Maybe the fare cut will see growth come back, but in my view it’s difficult to see that project being justified above others right now.
I think the Geelong fast rail as currently conceived doesn’t make much sense. Whats really needed is building a link from Newport to Southern cross. Combine that with a proper quadding of the tracks between Werribee and Newport and you can have a real fast rail project that could get Melbourne to Geelong in under 40 minutes. This would also free up the current regional rail link tracks through Wyndham Vale for electrification and metro operation.
I’d argue that if they really wanted to decentralise the state this project should have been done before SRL (which mostly duplicates existing smart bus routes).
Yes the 5.29pm service could arguably cut out Lara, with Lara being added to the train that departs three minutes later – unless it’s not a stop on the latter train to balance up capacity.

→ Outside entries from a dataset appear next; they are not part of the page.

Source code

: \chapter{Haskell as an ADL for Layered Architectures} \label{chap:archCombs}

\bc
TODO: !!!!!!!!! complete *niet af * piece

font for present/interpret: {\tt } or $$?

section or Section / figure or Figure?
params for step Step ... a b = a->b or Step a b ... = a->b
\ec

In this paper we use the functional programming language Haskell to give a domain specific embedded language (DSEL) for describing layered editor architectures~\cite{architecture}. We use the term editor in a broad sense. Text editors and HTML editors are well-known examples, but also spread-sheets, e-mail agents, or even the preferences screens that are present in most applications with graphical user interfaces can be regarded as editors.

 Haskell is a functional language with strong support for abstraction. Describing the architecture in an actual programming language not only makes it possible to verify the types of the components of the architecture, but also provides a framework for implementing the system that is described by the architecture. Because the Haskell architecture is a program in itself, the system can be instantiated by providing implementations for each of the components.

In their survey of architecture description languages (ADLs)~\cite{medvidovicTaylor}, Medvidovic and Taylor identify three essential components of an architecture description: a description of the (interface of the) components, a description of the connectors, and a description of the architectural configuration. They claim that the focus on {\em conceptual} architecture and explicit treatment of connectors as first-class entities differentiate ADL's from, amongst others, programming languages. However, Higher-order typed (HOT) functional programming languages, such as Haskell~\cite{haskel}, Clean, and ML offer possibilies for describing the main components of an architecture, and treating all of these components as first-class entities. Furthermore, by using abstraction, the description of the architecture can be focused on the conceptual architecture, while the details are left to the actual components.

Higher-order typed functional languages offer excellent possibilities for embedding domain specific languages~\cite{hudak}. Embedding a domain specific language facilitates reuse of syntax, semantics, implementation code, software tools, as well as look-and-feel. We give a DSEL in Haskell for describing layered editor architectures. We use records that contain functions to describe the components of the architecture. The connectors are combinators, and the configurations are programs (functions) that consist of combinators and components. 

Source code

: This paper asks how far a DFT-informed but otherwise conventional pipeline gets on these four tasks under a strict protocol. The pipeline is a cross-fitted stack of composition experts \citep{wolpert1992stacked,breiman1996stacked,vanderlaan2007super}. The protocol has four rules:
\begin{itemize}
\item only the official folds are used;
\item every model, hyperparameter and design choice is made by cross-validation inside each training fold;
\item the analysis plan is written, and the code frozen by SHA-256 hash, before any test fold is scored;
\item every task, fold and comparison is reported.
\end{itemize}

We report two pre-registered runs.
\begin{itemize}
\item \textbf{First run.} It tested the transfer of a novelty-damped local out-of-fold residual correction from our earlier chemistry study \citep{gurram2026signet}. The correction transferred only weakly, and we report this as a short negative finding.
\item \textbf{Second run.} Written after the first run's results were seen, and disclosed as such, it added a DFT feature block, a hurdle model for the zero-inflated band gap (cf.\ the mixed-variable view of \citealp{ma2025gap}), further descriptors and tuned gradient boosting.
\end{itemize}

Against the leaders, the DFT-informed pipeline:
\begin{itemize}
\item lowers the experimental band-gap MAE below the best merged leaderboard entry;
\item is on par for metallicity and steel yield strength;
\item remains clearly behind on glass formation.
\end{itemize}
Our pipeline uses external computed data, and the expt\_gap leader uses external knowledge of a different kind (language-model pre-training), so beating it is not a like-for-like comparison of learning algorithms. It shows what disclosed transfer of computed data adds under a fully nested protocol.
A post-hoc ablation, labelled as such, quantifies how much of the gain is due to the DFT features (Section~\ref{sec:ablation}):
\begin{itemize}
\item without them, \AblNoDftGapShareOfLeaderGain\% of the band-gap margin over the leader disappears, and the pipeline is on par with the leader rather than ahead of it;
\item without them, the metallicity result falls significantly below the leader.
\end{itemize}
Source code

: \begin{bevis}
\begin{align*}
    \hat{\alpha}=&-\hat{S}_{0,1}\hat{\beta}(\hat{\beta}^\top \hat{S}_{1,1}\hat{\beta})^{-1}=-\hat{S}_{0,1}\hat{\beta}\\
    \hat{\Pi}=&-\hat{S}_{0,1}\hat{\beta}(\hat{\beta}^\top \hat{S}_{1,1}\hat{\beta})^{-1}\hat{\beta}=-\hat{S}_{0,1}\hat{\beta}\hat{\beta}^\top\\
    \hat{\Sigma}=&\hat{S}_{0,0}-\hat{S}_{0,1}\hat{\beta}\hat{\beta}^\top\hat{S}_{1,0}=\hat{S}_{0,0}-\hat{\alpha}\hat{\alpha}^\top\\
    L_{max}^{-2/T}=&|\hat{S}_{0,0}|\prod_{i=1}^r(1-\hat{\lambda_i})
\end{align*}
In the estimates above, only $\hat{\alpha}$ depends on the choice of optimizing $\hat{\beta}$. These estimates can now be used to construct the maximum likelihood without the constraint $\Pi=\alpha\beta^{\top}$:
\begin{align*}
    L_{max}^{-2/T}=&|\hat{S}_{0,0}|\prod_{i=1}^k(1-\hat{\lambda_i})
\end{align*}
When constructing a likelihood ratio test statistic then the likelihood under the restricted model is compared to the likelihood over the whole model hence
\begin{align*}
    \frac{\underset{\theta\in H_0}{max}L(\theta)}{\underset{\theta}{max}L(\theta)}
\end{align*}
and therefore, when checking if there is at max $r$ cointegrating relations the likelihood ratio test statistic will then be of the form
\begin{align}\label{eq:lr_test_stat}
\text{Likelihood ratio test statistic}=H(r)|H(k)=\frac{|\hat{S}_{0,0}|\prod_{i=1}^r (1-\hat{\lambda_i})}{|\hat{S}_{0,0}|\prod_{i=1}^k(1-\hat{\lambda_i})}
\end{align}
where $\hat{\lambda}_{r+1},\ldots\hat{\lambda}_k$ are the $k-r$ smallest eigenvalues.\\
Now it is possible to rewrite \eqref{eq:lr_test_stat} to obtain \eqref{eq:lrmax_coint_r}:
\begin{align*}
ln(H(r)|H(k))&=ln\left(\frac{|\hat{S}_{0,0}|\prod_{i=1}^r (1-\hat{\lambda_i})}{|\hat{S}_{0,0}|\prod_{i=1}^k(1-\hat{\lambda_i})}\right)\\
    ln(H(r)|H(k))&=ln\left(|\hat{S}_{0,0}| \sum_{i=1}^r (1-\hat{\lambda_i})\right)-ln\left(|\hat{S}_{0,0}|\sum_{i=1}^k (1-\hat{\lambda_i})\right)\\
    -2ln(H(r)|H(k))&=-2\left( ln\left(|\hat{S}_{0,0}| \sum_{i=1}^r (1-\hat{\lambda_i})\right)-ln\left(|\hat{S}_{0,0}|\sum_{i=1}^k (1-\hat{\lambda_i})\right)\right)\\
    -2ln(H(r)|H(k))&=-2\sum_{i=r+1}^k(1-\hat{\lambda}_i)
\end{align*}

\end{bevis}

Interestingly on speed – the 4.31pm loco-hauled clunker is scheduled to take 68 minutes, only making four intermediate stops, while the train before it makes four more stops but does the trip in eight minutes less!
Is there enough capacity on the existing metropolitan tracks between Footscray and Sunshine to handle Sunbury, Airport, Melton and Wyndham Vale, or will the regional track capacity also need to be used? If the latter, it might make sense to use that capacity only for Footscray to Sunshine expresses (or else need extra platforms at Middle Footscray, West Footscray and Tottenham) but that would likely require some reconfiguration between the Metro Tunnel and Footscray. And even then there would likely be metro/regional conflicts that might require another metropolitan or regional solution in future anyway (whether that’s Geelong Fast Rail, Metro Tunnel 2 or something else).
I don’t think I quite understand what’s happening at Sunshine to accommodate Airport Rail – is it extra platforms for Airport trains?
@Steve, I’m not actually arguing that the 17:29 should not stop at Lara!
The danger of the Geelong Fast Rail project as it stands is that the benefits wouldn’t stack up against the cost. Hopefully if it’s put on pause, they can refine it.
Ensuring it provided 2 extra tracks into Newport, for instance, would make it a lot more beneficial. However…
Re: how many trains the suburban tracks could handle out to Sunshine: if you assume that at peak times, the Airport as 6 per hour, Sunbury has 9 per hour, that should allow about another 10 per hour from Melton and/or Wyndham Vale without too much trouble. Peak hour demand is unlikely to outstrip that anytime soon given patronage remains down compared to 2019 levels and 7-car HCMTs carry more people than 6-car Siemens/Comeng sets. Plus the next logical capacity upgrade would be extending the HCMTs to 10 cars.
So perhaps the medium term solution for Geelong (and Ballarat) is in electrification and track expansion west of Sunshine.